Records from a data source:
════════════════════
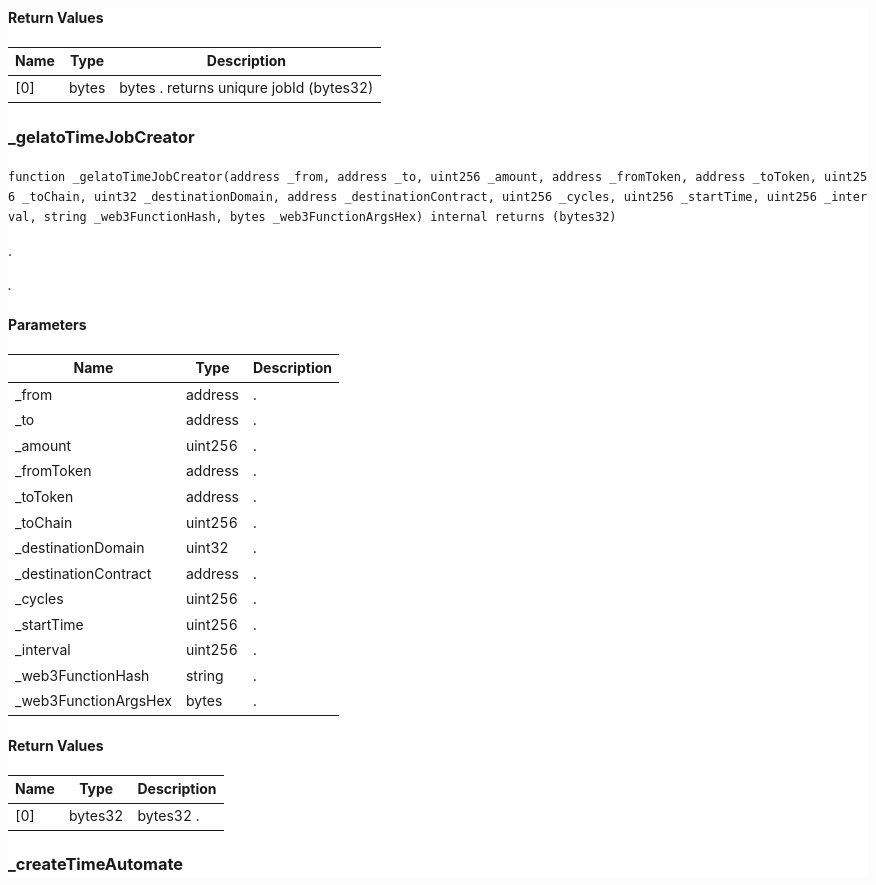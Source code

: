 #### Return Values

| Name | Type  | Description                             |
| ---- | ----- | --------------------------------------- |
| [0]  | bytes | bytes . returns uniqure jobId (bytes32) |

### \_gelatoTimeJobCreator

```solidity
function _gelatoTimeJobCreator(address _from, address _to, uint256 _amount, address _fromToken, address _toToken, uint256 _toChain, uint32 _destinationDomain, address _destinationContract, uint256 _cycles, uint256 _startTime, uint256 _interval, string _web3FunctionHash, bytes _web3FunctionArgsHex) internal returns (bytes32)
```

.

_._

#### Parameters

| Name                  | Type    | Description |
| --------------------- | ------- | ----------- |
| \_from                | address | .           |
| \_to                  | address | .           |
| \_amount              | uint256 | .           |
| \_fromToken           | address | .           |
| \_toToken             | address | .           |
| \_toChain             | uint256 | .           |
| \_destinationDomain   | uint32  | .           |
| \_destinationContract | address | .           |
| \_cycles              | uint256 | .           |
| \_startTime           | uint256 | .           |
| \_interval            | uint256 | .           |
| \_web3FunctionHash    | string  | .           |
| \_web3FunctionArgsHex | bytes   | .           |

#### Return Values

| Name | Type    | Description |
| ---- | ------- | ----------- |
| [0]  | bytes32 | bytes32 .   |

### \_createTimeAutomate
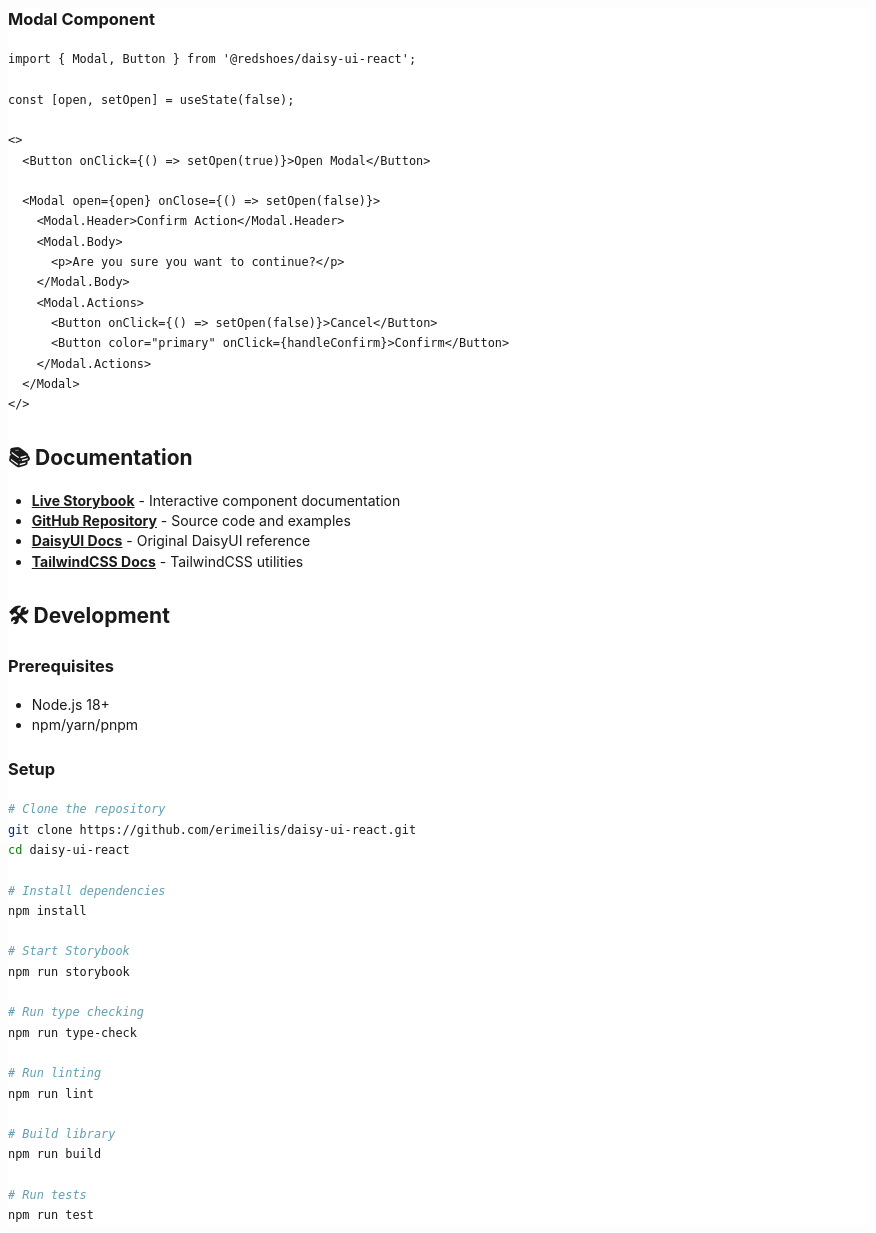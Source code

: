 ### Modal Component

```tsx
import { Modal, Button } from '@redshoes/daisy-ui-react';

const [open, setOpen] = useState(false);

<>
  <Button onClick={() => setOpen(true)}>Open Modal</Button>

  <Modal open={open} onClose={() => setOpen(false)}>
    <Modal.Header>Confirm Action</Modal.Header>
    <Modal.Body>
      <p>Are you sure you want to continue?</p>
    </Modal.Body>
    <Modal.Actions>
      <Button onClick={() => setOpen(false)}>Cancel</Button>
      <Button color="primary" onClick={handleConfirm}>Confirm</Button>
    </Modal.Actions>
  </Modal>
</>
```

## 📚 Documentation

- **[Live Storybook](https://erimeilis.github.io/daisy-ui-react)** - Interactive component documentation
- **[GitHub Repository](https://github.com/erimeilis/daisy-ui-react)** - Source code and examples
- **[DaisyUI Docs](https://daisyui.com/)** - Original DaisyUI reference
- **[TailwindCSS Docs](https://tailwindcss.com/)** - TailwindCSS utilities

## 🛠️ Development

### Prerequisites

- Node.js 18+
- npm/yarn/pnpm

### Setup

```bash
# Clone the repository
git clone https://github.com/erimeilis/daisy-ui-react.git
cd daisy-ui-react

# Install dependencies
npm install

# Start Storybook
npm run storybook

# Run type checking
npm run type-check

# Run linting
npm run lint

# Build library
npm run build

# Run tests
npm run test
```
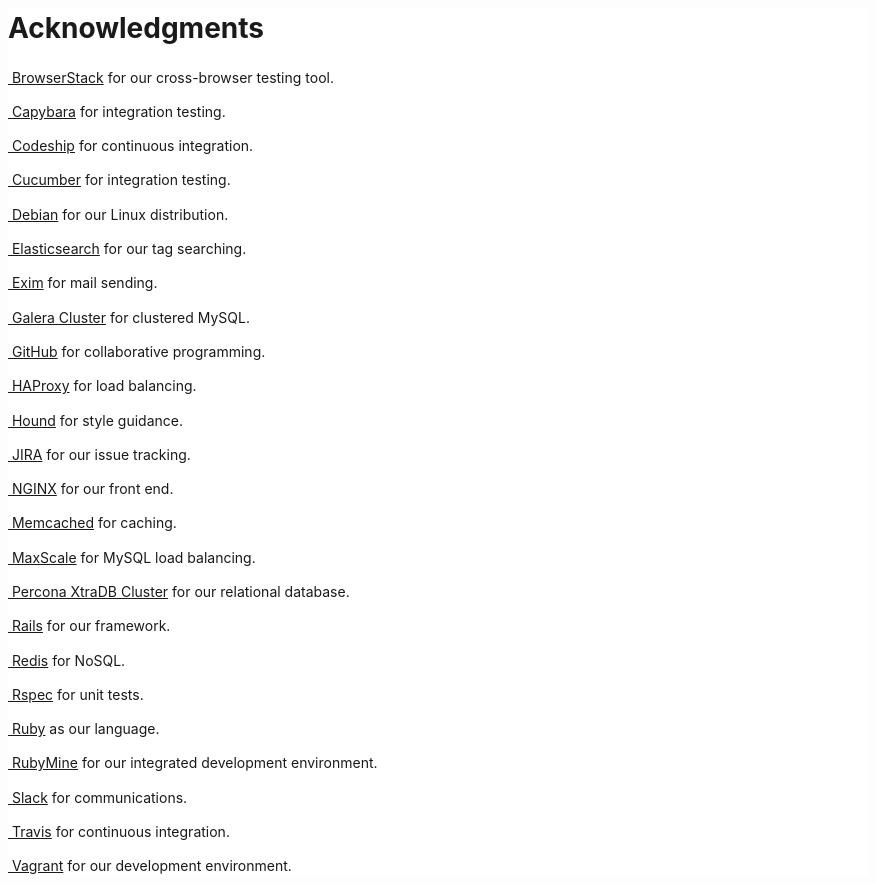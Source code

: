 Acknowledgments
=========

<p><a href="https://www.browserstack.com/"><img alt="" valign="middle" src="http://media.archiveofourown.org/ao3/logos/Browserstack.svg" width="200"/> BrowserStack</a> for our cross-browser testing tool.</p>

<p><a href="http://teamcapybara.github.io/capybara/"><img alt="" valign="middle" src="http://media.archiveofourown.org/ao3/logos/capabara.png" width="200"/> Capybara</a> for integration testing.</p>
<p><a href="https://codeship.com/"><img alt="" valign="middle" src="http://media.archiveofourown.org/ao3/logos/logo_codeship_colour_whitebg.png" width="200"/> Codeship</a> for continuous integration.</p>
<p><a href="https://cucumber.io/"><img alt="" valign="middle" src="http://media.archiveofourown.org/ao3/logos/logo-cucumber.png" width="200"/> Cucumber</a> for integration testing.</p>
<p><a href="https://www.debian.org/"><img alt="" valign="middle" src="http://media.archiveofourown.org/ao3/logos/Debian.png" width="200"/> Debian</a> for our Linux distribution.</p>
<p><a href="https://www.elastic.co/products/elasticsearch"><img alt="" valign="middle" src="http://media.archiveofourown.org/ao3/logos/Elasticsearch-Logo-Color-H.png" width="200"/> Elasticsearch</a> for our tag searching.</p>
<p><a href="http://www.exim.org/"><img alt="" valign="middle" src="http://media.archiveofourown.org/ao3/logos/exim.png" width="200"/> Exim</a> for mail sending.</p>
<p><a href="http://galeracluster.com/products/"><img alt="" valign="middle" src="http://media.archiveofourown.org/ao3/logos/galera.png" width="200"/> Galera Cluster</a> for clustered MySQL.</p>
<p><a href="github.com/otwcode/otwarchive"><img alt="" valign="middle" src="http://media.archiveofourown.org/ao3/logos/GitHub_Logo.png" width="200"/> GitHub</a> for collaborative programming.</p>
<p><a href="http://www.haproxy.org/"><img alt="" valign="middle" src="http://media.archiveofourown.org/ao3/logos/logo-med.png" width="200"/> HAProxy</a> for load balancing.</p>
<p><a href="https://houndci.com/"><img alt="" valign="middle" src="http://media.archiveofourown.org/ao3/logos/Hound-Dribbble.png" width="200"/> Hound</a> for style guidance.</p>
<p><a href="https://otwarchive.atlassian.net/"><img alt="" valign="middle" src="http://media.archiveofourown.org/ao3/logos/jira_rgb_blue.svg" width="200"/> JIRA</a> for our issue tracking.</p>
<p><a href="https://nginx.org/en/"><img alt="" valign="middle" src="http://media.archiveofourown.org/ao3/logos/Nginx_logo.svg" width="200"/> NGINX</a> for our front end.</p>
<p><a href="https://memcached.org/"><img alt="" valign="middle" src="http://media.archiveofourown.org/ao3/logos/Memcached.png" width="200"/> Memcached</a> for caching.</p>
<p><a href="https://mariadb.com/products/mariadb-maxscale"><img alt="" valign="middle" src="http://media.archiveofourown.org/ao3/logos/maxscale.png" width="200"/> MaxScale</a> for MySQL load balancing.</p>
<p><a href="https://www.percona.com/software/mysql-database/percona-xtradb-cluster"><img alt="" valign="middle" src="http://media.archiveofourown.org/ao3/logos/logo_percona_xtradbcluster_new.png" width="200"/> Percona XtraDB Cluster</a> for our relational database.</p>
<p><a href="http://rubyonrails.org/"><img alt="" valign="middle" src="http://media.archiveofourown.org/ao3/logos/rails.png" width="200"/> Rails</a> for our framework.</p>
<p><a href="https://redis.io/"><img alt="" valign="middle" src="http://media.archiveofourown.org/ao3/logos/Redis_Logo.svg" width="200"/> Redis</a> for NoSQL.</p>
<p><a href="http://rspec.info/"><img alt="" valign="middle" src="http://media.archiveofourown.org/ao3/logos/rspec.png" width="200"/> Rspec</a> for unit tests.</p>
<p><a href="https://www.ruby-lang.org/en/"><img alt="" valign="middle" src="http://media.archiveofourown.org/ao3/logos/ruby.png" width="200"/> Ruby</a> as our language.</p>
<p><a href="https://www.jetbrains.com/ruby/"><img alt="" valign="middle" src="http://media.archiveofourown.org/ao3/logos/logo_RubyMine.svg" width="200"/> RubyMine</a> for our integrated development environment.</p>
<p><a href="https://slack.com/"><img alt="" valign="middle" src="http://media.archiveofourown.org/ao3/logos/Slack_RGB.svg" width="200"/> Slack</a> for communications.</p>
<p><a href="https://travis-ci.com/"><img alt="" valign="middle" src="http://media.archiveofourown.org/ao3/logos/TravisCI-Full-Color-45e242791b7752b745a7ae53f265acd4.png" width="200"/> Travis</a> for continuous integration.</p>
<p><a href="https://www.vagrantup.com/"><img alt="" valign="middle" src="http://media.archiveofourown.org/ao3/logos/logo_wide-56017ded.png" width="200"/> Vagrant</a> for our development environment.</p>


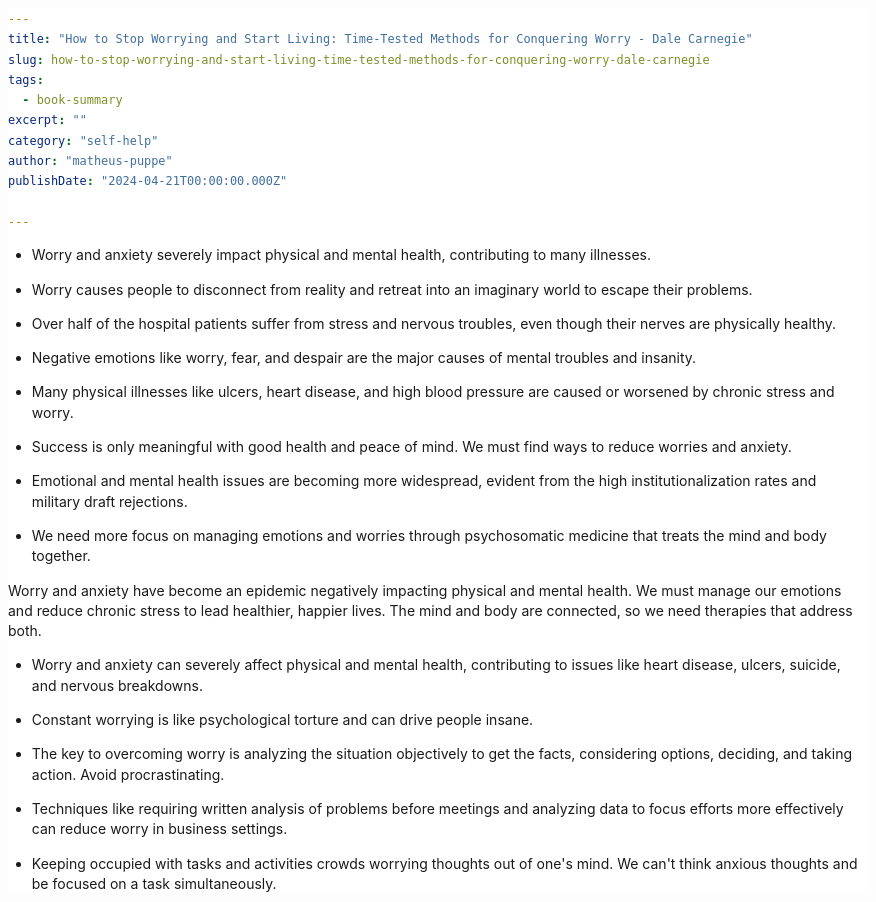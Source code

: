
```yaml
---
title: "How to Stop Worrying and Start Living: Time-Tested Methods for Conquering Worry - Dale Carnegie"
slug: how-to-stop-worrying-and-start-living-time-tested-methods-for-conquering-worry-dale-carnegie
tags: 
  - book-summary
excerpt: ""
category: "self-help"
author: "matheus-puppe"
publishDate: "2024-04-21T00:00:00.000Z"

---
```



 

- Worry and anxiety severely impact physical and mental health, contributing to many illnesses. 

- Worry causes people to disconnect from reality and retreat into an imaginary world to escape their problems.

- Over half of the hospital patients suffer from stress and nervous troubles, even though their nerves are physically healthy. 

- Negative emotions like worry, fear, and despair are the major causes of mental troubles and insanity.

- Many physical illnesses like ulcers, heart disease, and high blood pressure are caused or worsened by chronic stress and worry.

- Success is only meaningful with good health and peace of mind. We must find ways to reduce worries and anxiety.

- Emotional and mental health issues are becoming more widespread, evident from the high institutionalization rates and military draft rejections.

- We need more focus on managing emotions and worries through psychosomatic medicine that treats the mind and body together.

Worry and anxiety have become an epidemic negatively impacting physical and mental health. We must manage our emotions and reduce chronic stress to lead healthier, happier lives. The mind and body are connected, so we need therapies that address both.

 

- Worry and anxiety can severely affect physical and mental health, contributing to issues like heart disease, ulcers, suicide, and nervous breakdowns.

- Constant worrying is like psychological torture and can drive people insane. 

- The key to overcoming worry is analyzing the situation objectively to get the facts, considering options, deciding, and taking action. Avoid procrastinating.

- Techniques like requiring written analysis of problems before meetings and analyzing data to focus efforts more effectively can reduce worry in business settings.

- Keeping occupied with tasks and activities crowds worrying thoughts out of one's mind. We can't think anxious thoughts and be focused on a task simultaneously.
════════════════════
* [TASK OBJECTIVE]: Copy each line of the data above that holds "Modal".

* [TASK RESPONSE]:
: ### Modal Component
import { Modal, Button } from '@redshoes/daisy-ui-react';
  <Button onClick={() => setOpen(true)}>Open Modal</Button>
  <Modal open={open} onClose={() => setOpen(false)}>
    <Modal.Header>Confirm Action</Modal.Header>
    <Modal.Body>
    </Modal.Body>
    <Modal.Actions>
    </Modal.Actions>
  </Modal>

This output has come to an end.